#### Exercise goal:
Each line starting at the one that contains "You can do this" and ending at the one that contains "##### Through XML Configuration File" must be returned exactly, and the rest of the listing is left out.

#### Extracted entries:
----

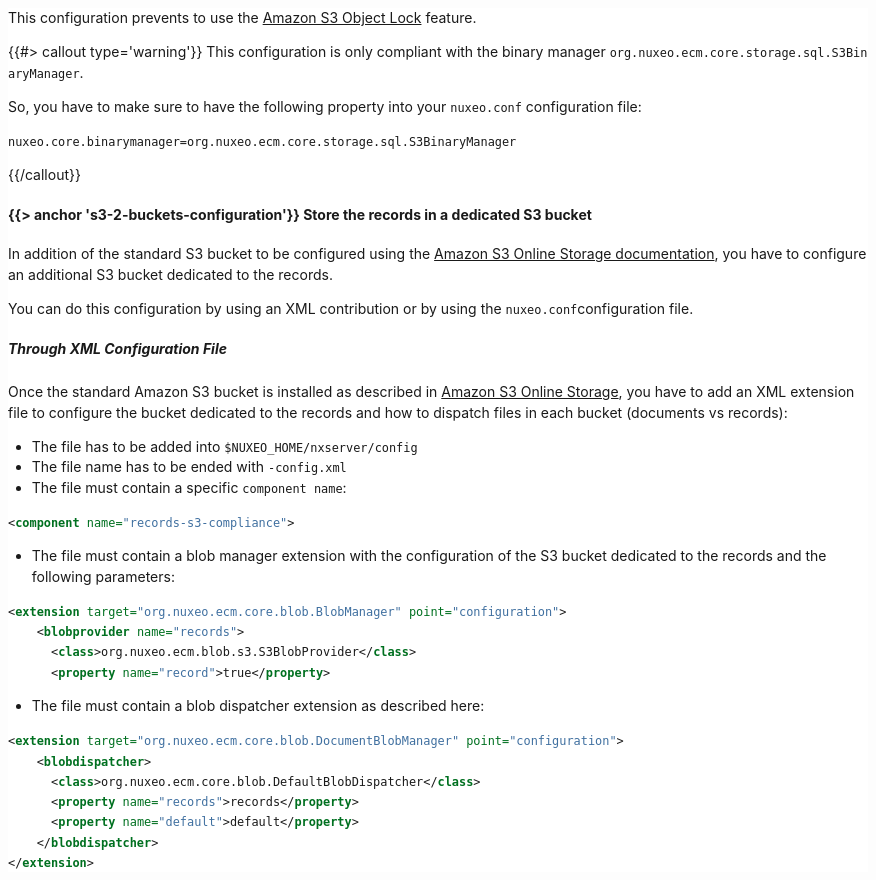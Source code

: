 This configuration prevents to use the [Amazon S3 Object Lock](https://docs.aws.amazon.com/AmazonS3/latest/dev/object-lock.html) feature.

{{#> callout type='warning'}}
This configuration is only compliant with the binary manager `org.nuxeo.ecm.core.storage.sql.S3BinaryManager`.

So, you have to make sure to have the following property into your `nuxeo.conf` configuration file:
```
nuxeo.core.binarymanager=org.nuxeo.ecm.core.storage.sql.S3BinaryManager
```
{{/callout}}

#### {{> anchor 's3-2-buckets-configuration'}}  Store the records in a dedicated S3 bucket

In addition of the standard S3 bucket to be configured using the [Amazon S3 Online Storage documentation](https://connect.nuxeo.com/nuxeo/site/marketplace/package/amazon-s3-online-storage), you have to configure an additional S3 bucket dedicated to the records.

You can do this configuration by using an XML contribution or by using the `nuxeo.conf`configuration file.

##### Through XML Configuration File

Once the standard Amazon S3 bucket is installed as described in [Amazon S3 Online Storage](https://connect.nuxeo.com/nuxeo/site/marketplace/package/amazon-s3-online-storage), you have to add an XML extension file to configure the bucket dedicated to the records and how to dispatch files in each bucket (documents vs records):
- The file has to be added into `$NUXEO_HOME/nxserver/config`
- The file name has to be ended with `-config.xml`
- The file must contain a specific `component name`:

```xml
<component name="records-s3-compliance">
```
- The file must contain a blob manager extension with the configuration of the S3 bucket dedicated to the records and the following parameters:

```xml
<extension target="org.nuxeo.ecm.core.blob.BlobManager" point="configuration">
    <blobprovider name="records">
      <class>org.nuxeo.ecm.blob.s3.S3BlobProvider</class>
      <property name="record">true</property>
```
- The file must contain a blob dispatcher extension as described here:

```xml
<extension target="org.nuxeo.ecm.core.blob.DocumentBlobManager" point="configuration">
    <blobdispatcher>
      <class>org.nuxeo.ecm.core.blob.DefaultBlobDispatcher</class>
      <property name="records">records</property>
      <property name="default">default</property>
    </blobdispatcher>
</extension>
```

----

#### Result:
You can do this configuration by using an XML contribution or by using the `nuxeo.conf`configuration file.

##### Through XML Configuration File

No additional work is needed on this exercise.